Oregon Public Broadcasting News (Portland). Monday, 5 November 2007.
Circumcision is not as common as it used to be in this country. About 60 per cent of boys born in the U.S. get circumcised, many for religious reasons, or just so the son can look like the father.
The Oregon Supreme Court hears oral arguments Tuesday on whether a divorced man who converted to Judaism can have his 12-year-old son circumcised. The boy?s mother objects. As Colin Fogarty reports, the case could have far reaching consequences.
Daniel Isaac: It is the oldest Jewish custom that we're aware of.
Rabbi Daniel Isaac, with Congregation Neveh Shalom in Portland says the ritual has been practiced ever since Abraham made a deal with God.
Daniel Isaac: At various points in Jewish history, there have been tyrants who tried to separate Jews from their Judaism, one of the first things they did was to outlaw circumcision.
Isaac says that's why he and other rabbis are paying close attention to a custody dispute case before the Oregon Supreme Court.
Here are the basic facts: James Boldt and his ex-wife Lia Boldt have a 12-year-old son. James Boldt – who has full custody of the boy – converted to Judaism in 2004. And he wants his son to be Jewish too. But the boy's mother is Russian Orthodox and she objects strenuously to having her son circumcised.
Rabbi Isaac says under Jewish tradition, the faith is passed from mother to child. So he says if the boy was born to Jewish parents, he'd be considered Jewish whether he was circumcised or not.
Daniel Isaac: But a child whose parents when the child was born was not Jewish, then the circumcision becomes one of the steps to the conversion process. That varies perhaps from congregation to congregation. But if the child is being welcomed into the community as a member of the community, the child should have gone through the conversion process.
That varies from congregation to congregation because not all Jews agree on how important circumcision is to conversion and not all Jews agree the faith can only be passed from the mother. And some even oppose circumcision altogether.
Lia Boldt is getting legal backing from the Seattle-based group, Doctors Opposing Circumcision. Its director John Geisheker considers circumcision at any age to be medically unnecessary and cruel.
John Geisheker: It's too horrific. The benefit isn't there. And plus, it changes the mechanics of sexual intercourse, a fact of life that he's entitled to when he's an adult.
Geisheker says like all procedures, circumcision comes with medical risks.
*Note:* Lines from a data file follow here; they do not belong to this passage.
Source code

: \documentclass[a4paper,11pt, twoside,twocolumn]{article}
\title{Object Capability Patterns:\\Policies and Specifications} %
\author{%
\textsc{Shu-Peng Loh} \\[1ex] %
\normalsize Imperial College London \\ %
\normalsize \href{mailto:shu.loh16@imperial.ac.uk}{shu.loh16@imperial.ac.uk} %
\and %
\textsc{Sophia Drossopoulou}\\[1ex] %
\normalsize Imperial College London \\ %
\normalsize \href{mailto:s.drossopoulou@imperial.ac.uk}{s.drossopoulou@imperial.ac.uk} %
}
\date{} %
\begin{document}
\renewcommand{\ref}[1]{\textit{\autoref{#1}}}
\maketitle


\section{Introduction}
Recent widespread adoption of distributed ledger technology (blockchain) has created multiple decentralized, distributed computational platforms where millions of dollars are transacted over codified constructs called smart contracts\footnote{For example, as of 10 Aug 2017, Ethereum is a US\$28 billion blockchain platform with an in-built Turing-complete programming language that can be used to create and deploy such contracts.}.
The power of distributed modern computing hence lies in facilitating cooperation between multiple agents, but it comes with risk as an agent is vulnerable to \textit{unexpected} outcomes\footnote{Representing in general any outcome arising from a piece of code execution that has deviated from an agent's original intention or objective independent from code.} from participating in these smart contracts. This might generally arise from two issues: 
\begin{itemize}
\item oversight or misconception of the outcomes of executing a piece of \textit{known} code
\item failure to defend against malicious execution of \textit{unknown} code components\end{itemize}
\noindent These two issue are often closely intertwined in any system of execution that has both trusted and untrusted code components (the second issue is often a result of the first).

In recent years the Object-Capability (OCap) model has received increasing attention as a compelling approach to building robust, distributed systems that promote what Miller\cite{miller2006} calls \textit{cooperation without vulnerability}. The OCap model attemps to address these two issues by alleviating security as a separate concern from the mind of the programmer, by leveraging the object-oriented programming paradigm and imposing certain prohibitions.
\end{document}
And that's why he goes on to argue that the father in this case has no right to circumcise his 12-year-old boy.
John Geisheker: See we don't see this as a dispute between the parents. We view it as a case about the rights of a child to be free from any kind of imaginary cultural surgeries inflicted by the parents for whatever reason, however spiritually and deeply held.
And that's what has Jewish advocacy groups upset about this case.
Marc Stern, with the American Jewish Congress, says denying James Boldt the right to circumcise his son would violate his religious freedom. Stern says because this is the first appeals court to decide this issue, the precedent it would set could kick off a spate of lawsuits over circumcision across the country.
Marc Stern: The worst case scenario is that the Oregon Supreme Court says this inflicts a permanent change on the body of a child, it's therefore beyond the can of any parent - divorced or not - to consent to such a procedure. And if we lose, it's a sure thing that there will be other lawsuits in other states.
No matter what the legal precedent, Rabbi Daniel Isaac is more concerned about the boy at the center of the case. In court briefs, Lia Boldt said her son told her he didn't want a circumcision, but was afraid of contradicting his father.
Isaac takes the father's side in the legal case, but he wishes the couple could work out a compromise.
Daniel Isaac: It's difficult when you have parents that are divorced and arguing not just about this, but about everything. But I would be hesitant for Judaism to become yet another issue between the parents.
James and Lia Boldt declined to be interviewed, as did their attorneys.
Circumcision opponents are asking the Oregon Supreme Court to look to a trial court case last year in Chicago. A divorced mother wanted her son circumcised, but the father did not. The judge in that case did not rule on the religious issues. Instead, he blocked the circumcision until the boy turned 18 and could decide for himself.